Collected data
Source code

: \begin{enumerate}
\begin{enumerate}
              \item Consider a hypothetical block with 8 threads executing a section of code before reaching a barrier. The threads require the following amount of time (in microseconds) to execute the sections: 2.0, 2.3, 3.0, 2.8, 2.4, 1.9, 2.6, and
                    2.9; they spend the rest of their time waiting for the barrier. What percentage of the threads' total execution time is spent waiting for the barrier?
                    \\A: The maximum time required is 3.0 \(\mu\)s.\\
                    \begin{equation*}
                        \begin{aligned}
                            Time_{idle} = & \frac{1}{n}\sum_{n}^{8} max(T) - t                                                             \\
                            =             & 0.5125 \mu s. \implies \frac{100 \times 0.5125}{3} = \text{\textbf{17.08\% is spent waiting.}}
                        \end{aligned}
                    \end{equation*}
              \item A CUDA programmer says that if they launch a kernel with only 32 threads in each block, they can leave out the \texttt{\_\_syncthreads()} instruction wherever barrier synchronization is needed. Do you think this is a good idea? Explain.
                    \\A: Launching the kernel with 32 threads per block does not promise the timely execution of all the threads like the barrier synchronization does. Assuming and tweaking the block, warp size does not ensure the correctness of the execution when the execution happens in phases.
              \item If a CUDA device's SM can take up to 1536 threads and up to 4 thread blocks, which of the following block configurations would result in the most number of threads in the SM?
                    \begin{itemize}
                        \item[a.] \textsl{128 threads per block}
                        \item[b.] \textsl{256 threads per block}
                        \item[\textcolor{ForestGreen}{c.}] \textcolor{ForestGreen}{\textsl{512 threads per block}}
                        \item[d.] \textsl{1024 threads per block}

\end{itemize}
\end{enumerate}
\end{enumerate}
---
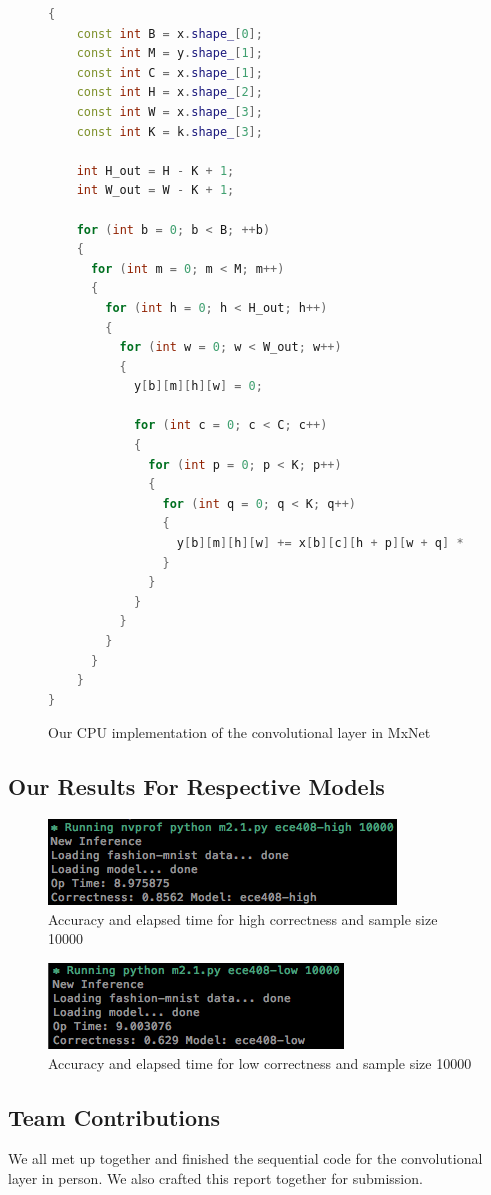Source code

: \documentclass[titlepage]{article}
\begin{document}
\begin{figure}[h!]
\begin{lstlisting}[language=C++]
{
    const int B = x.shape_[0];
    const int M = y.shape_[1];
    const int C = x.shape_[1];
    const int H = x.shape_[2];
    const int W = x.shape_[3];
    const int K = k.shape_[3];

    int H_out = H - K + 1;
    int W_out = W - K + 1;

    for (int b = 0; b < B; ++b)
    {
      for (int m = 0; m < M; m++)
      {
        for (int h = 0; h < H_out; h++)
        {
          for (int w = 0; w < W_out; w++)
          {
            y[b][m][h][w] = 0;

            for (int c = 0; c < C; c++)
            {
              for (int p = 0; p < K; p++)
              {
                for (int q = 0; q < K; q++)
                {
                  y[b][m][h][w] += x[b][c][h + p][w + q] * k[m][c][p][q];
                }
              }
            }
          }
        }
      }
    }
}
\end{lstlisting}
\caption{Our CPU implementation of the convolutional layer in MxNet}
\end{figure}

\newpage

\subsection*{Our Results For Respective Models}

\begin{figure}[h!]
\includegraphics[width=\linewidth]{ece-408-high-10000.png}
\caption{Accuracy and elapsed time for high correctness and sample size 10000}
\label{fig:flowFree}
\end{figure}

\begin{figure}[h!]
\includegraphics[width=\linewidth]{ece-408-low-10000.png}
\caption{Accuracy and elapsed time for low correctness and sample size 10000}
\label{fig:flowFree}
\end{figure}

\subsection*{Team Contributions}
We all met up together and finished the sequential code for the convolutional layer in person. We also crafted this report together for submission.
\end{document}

**PROBLEM REQUIREMENTS**
Scan the preceding records for lines with the word "sample". Say how many there are and nothing else.

**FINISHED EXERCISE**
2